Engrossed in his father’s tale, Garuḍa had almost forgotten that he was still hovering in the air, claws sinking ever deeper into the elephant and the turtle, who had long been waiting to be eaten. Not to mention that cumbersome branch, still clenched in his beak. Garuḍa didn’t dare do anything further on his own account. If he dropped the branch on one of the nearby mountains, even the most barren, and crushed so much as a single brahman, hidden in the vegetation, what then? “Thinking paralyzes,” thought Garuḍa, motionless in the sky. Kaśyapa was eager to put an end to his son’s wretched predicament. He would have plenty of time, billions of passing moments, to reflect on his crime: that broken branch. Now his father could help him. “Fly away, Garuḍa,” he said. “Go north. When you find a mountain covered with nothing but ice and riddled with caves like dark eye sockets, you can leave the branch there. That’s the only place where there’s no risk of killing a brahman. And there you can finally eat up the elephant and the turtle.” Garuḍa flew off at once.
“So many things happening, so many stories one inside the other, with every link hiding yet more stories… And I’ve hardly hatched from my egg,” thought an exultant Garuḍa, heading north. At last a place with no living creatures. He would stop and think things over there. “No one has taught me anything. Everything has been shown to me. It will take me all my life to begin to understand what I’ve been through. To understand, for example, what it means to say that I am made of syllables…” He was even happier, drenched in joy, when a barrier of pale blue ice and snow filled his field of vision, a sight that would have blinded any other eye. The branch of the tree Ranhiṇa fell with a thud, then down plunged the elephant and the turtle just a moment before Garuḍa’s beak forced a way into flesh already wrapped in a gleaming sepulchre.
“And now the theft, the deed…,” said Garuḍa. Around him on an endless white carpet lay the stripped remains of the elephant and the turtle. He rose in flight, off to win the soma.

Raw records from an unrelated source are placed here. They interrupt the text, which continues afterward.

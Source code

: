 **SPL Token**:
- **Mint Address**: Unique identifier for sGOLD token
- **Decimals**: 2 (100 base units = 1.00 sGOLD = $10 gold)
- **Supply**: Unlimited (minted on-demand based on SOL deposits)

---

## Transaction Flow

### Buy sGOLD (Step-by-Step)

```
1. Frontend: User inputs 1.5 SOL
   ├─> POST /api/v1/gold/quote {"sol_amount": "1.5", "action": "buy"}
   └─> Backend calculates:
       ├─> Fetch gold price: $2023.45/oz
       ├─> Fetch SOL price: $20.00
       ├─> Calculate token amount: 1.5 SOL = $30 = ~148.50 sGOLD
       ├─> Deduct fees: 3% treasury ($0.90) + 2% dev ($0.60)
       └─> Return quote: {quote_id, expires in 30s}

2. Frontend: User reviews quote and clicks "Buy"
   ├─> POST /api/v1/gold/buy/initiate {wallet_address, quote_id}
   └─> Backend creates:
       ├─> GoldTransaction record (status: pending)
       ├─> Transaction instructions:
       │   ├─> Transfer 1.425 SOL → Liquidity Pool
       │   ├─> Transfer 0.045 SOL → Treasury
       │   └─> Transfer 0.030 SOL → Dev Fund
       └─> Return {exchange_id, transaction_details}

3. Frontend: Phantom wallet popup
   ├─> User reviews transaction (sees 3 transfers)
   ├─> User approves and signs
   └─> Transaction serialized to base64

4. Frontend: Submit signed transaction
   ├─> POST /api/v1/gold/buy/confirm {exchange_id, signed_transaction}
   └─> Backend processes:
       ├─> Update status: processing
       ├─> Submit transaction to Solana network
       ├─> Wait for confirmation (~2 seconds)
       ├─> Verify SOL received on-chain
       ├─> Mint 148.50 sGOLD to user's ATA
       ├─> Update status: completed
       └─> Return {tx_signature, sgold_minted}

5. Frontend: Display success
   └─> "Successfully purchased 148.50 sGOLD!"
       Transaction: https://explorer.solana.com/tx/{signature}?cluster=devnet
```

At that very moment one of the gods noticed something odd in the celestial stasis: the garlands had lost their fragrance, a thin layer of dust had settled on the buds. “The heavens are wearing out like the earth…” was the silent fear of more than one god. It was a moment of pure terror. What came after was no more than a superfluous demonstration. The rains of fire, the meteors, the whirlwinds, the thunder. Indra burled his lightning bolt as Garuḍa invaded the sky. The lightning bounced off his feathers. “How can that be?” said Indra to Bṛhaspati, chief priest of the gods. “This is the lightning that split the heart of Vṛtra. Garuḍa tosses it aside like a straw.” Sitting on a stool, Bṛhaspati had remained impassive throughout, from the moment the sky had begun to shake. “Garuḍa is made not of feathers but of meters. You cannot hurt a meter. Garuḍa is gāyatrī and triṣṭubh and jagatī. Garuḍa is the hymn. The hymn that cannot be scratched. And then: remember that puddle, those tiny beings you found so funny, with their blade of grass… Garuḍa is, in part, their child.”